Les populations rurales de la Mauritanie sont aujourd’hui confrontées à la plus grave crise alimentaire que le pays a jamais connu, avec des prix de denrées locales en hausse et un déficit fourrager qui touche 95% du territoire national. D’où des mouvements de transhumance qui se sont annoncés tôt, dès mars 2018 (au lieu de juin) et la crainte de conflits entre éleveurs et agriculteurs.
La réunion du RPCA avait déjà annoncé une situation alimentaire et nutritionnelle sévère au Sahel, et en Mauritanie, avec le risque d’élargissement du spectre géographique de la famine et de la malnutrition. Cependant, malgré l’alerte lancée à la suite des conclusions de concertation de Niamey en février 2018 sur la situation pastorale dans la région, le gouvernement mauritanien tarde encore à mettre en œuvre un plan de réponse face à la crise humanitaire.
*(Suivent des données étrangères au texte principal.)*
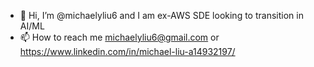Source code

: - 👋 Hi, I’m @michaelyliu6 and I am ex-AWS SDE looking to transition in AI/ML
- 📫 How to reach me michaelyliu6@gmail.com or https://www.linkedin.com/in/michael-liu-a14932197/

<!---
michaelyliu6/michaelyliu6 is a ✨ special ✨ repository because its `README.md` (this file) appears on your GitHub profile.
You can click the Preview link to take a look at your changes.
--->
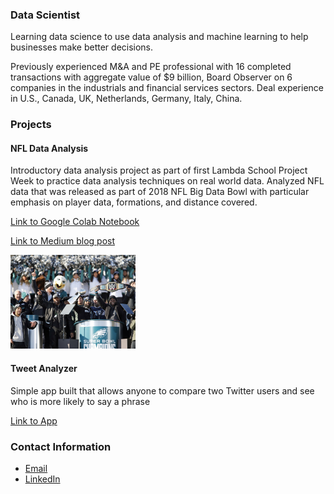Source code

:### Data Scientist

Learning data science to use data analysis and machine learning to help businesses make better decisions. 

Previously experienced M&A and PE professional with 16 completed transactions with aggregate value of $9 billion, Board Observer on 6 companies in the industrials and financial services sectors. Deal experience in U.S., Canada, UK, Netherlands, Germany, Italy, China.

### Projects

#### NFL Data Analysis
Introductory data analysis project as part of first Lambda School Project Week to practice data analysis techniques on real world data. Analyzed NFL data that was released as part of 2018 NFL Big Data Bowl with particular emphasis on player data, formations, and distance covered.

[Link to Google Colab Notebook](https://colab.research.google.com/drive/1KWuLlPBB006ophNmxS79rZvOevMR8k8v)

[Link to Medium blog post](https://medium.com/@donwang_7589/introductory-analysis-of-nfl-big-data-bowl-information-efb4b46c4d9a)

<img src="Eagles Champion.jpg" height = "150">


#### Tweet Analyzer
Simple app built that allows anyone to compare two Twitter users and see who is more likely to say a phrase

[Link to App](https://donw385-twitoff.herokuapp.com/)


### Contact Information
- [Email](mailto:donw385@gmail.com)
- [LinkedIn](https://www.linkedin.com/in/dongweiwang/)
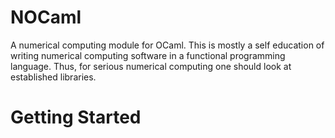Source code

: # NOCaml
A numerical computing module for OCaml. This is mostly a self education of writing numerical computing software in a functional programming language. Thus, for serious numerical computing one should look at established libraries.

# Getting Started


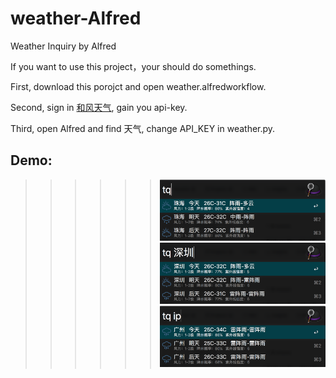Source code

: # weather-Alfred
Weather Inquiry by Alfred

If you want to use this project，your should do somethings.

First, download this porojct and open weather.alfredworkflow.

Second, sign in [和风天气](https://www.heweather.com), gain you api-key.

Third, open Alfred and find 天气, change API_KEY in weather.py.




## Demo:

>>>>>>![](./default.png)
>>>>>>![](./city.png)
>>>>>>![](./ip.png)

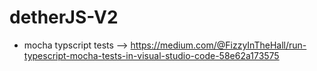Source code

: # detherJS-V2

- mocha typscript tests --> https://medium.com/@FizzyInTheHall/run-typescript-mocha-tests-in-visual-studio-code-58e62a173575
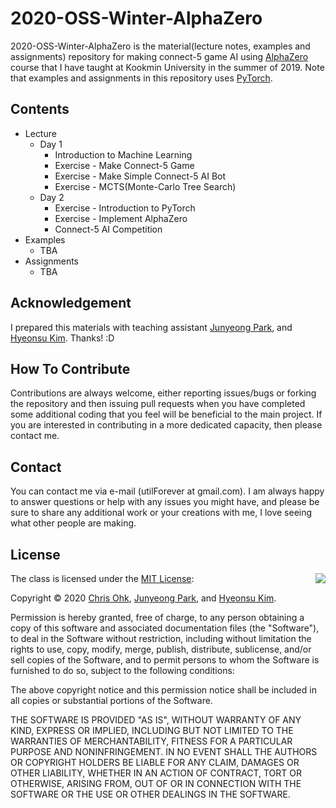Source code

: # 2020-OSS-Winter-AlphaZero

2020-OSS-Winter-AlphaZero is the material(lecture notes, examples and assignments) repository for making connect-5 game AI using [AlphaZero](https://deepmind.com/blog/article/alphazero-shedding-new-light-grand-games-chess-shogi-and-go) course that I have taught at Kookmin University in the summer of 2019. Note that examples and assignments in this repository uses [PyTorch](https://pytorch.org/).

## Contents

- Lecture
    - Day 1
        - Introduction to Machine Learning
        - Exercise - Make Connect-5 Game
        - Exercise - Make Simple Connect-5 AI Bot
        - Exercise - MCTS(Monte-Carlo Tree Search)
    - Day 2
        - Exercise - Introduction to PyTorch
        - Exercise - Implement AlphaZero
        - Connect-5 AI Competition
- Examples
    - TBA
- Assignments
    - TBA

## Acknowledgement

I prepared this materials with teaching assistant [Junyeong Park](https://github.com/JYPark09), and [Hyeonsu Kim](https://github.com/git-rla). Thanks! :D

## How To Contribute

Contributions are always welcome, either reporting issues/bugs or forking the repository and then issuing pull requests when you have completed some additional coding that you feel will be beneficial to the main project. If you are interested in contributing in a more dedicated capacity, then please contact me.

## Contact

You can contact me via e-mail (utilForever at gmail.com). I am always happy to answer questions or help with any issues you might have, and please be sure to share any additional work or your creations with me, I love seeing what other people are making.

## License

<img align="right" src="http://opensource.org/trademarks/opensource/OSI-Approved-License-100x137.png">

The class is licensed under the [MIT License](http://opensource.org/licenses/MIT):

Copyright &copy; 2020 [Chris Ohk](http://www.github.com/utilForever), [Junyeong Park](https://github.com/JYPark09), and [Hyeonsu Kim](https://github.com/git-rla).

Permission is hereby granted, free of charge, to any person obtaining a copy of this software and associated documentation files (the "Software"), to deal in the Software without restriction, including without limitation the rights to use, copy, modify, merge, publish, distribute, sublicense, and/or sell copies of the Software, and to permit persons to whom the Software is furnished to do so, subject to the following conditions:

The above copyright notice and this permission notice shall be included in all copies or substantial portions of the Software.

THE SOFTWARE IS PROVIDED "AS IS", WITHOUT WARRANTY OF ANY KIND, EXPRESS OR IMPLIED, INCLUDING BUT NOT LIMITED TO THE WARRANTIES OF MERCHANTABILITY, FITNESS FOR A PARTICULAR PURPOSE AND NONINFRINGEMENT. IN NO EVENT SHALL THE AUTHORS OR COPYRIGHT HOLDERS BE LIABLE FOR ANY CLAIM, DAMAGES OR OTHER LIABILITY, WHETHER IN AN ACTION OF CONTRACT, TORT OR OTHERWISE, ARISING FROM, OUT OF OR IN CONNECTION WITH THE SOFTWARE OR THE USE OR OTHER DEALINGS IN THE SOFTWARE.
Certes, le manque de financement est évoqué, mais le monde rural ne peut plus attendre, d’autant plus que la commande annoncée de 15.000 tonnes d’aliments de bétail tarde à être livrée.
De la déforestation du Guidimagha
Selon Idoumou Ould Ahmed Taleb, président des éleveurs du Guidimagha, «la situation est catastrophique et la pression des transhumants venus de plusieurs régions du pays est telle que la région du Guidimagha souffre d’une crise alimentaire grave mais également d’une crise écologique née de la coupe systématique des forêts ». Selon lui, l’aliment de bétail est quasi introuvable dans les magasins du Commissariat à la sécurité alimentaire (CSA) et dans les boutiques Emel. «Le sac qui coûtait 300 N-UM (3.000 ancienne ouguiya) en temps normal, est remonté à la mi-mars à 650 N-UM puis à 850 N-UM ces derniers temps ». Il estime que si l’Etat ne réagit pas rapidement, le cheptel risque d’enregistrer de grandes pertes, soulignant que plusieurs éleveurs se sont rendus au Mali où les frais de transhumance ont été rehaussés et l’accès à l’eau difficile. «D’autres enjambent le Fleuve pour acheter l’aliment de bétail au Sénégal » conclue-t-il.
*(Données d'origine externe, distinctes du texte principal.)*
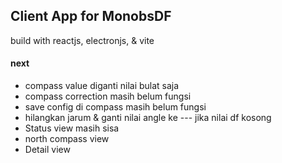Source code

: ## Client App for MonobsDF

build with reactjs, electronjs, & vite

#### next

- compass value diganti nilai bulat saja
- compass correction masih belum fungsi
- save config di compass masih belum fungsi
- hilangkan jarum & ganti nilai angle ke --- jika nilai df kosong
- Status view masih sisa
- north compass view
- Detail view
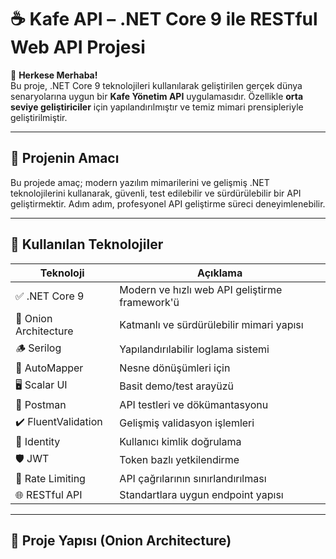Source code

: # ☕ Kafe API – .NET Core 9 ile RESTful Web API Projesi

🎥 **Herkese Merhaba!**  
Bu proje, .NET Core 9 teknolojileri kullanılarak geliştirilen gerçek dünya senaryolarına uygun bir **Kafe Yönetim API** uygulamasıdır. Özellikle **orta seviye geliştiriciler** için yapılandırılmıştır ve temiz mimari prensipleriyle geliştirilmiştir.

---

## 🚀 Projenin Amacı

Bu projede amaç; modern yazılım mimarilerini ve gelişmiş .NET teknolojilerini kullanarak, güvenli, test edilebilir ve sürdürülebilir bir API geliştirmektir. Adım adım, profesyonel API geliştirme süreci deneyimlenebilir.

---

## 🧰 Kullanılan Teknolojiler

| Teknoloji         | Açıklama                                         |
|-------------------|--------------------------------------------------|
| ✅ .NET Core 9     | Modern ve hızlı web API geliştirme framework'ü  |
| 🧅 Onion Architecture | Katmanlı ve sürdürülebilir mimari yapısı     |
| 🪵 Serilog         | Yapılandırılabilir loglama sistemi              |
| 🔄 AutoMapper      | Nesne dönüşümleri için                        |
| 🖥 Scalar UI       | Basit demo/test arayüzü                        |
| 🧪 Postman         | API testleri ve dökümantasyonu                 |
| ✔️ FluentValidation | Gelişmiş validasyon işlemleri                |
| 🔐 Identity        | Kullanıcı kimlik doğrulama                     |
| 🛡 JWT             | Token bazlı yetkilendirme                      |
| 🚫 Rate Limiting   | API çağrılarının sınırlandırılması             |
| 🌐 RESTful API     | Standartlara uygun endpoint yapısı             |

---

## 📁 Proje Yapısı (Onion Architecture)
Plus à l’Est du pays, le maire de la commune de Djiguenni, fief du Premier ministre, a lancé selon des sources de presse un SOS à l’endroit du gouvernement, face à la famine qui «menace les habitants de la région et le cheptel à cause de la sécheresse». M’Hadi Cheikhna a en outre évoqué la hausse drastique du prix des produits alimentaires, soulignant par ailleurs que la quantité de fourrage mise en vente ne suffit plus aux besoins des éleveurs, une tonne maximale pour mille vaches, soit 1 kilo par tête. La situation nutritionnelle des enfants a dépassé les seuils critiques.
La crise en quelques chiffres
Selon l’enquête FSMS (enquête de suivi de la sécurité alimentaire des ménages) d’août 2017, 28% des Mauritaniens, soit 1.076.000 personnes se trouvent en situation d’insécurité alimentaire, dont 5, 7% (218.000 personnes) en insécurité alimentaire sévère. L’enquête nutritionnelle nationale SMART dans la même période montre que 10, 9% des enfants mauritaniens âgés de 6 à 59 mois sont affectés par la malnutrition aiguë générale (MAG) dont 2,3% en situation sévère (MAS) dépassant le seuil d’urgence nutritionnel. Sur les 52 Moughatas, 23 sont dans une situation nutritionnelle critique.
La crise politique chasse la crise humanitaire
Pendant que décideurs et intellectuels parlent politique, implantation de l’UPR, composition de la CENI, prochaines échéances électorales, la population rurale se consume lentement, loin de la préoccupation des uns et des autres. Seuls les partenaires et la société civile mauritanienne, notamment le Mouvement SUN et ROSA, semblent s’indigner du sort du monde agropastoral. Alors que le gouvernement s’enfonce dans ses dénis, niant l’existence de toute crise alimentaire dans le pays, ils continuent à solliciter les autorités pour qu’elles assurent la coordination nécessaire dans ses actions régaliennes (analyse, plan de réponse, demande de financement, etc). L’opinion publique les convie pour sa part à asseoir une politique susceptible de répondre aux attentes de la population en termes de politiques réelles de développement et de bien-être. Ces politiques ont été marquées jusqu’ici par un manque notoire de vision dans la priorisation des choix de développement, dans l’absence de coordination et de convergence d’actions. Sinon, comment comprendre que la Moughataa de Mbout classée comme la plus pauvre du pays reste scotchée à un programme «Takavoul »inapte à l’extirper de sa situation, alors qu’aucun plan de réponse humanitaire n’est mis en place pour sauver ses populations, à l’heure d’une grave crise alimentaire.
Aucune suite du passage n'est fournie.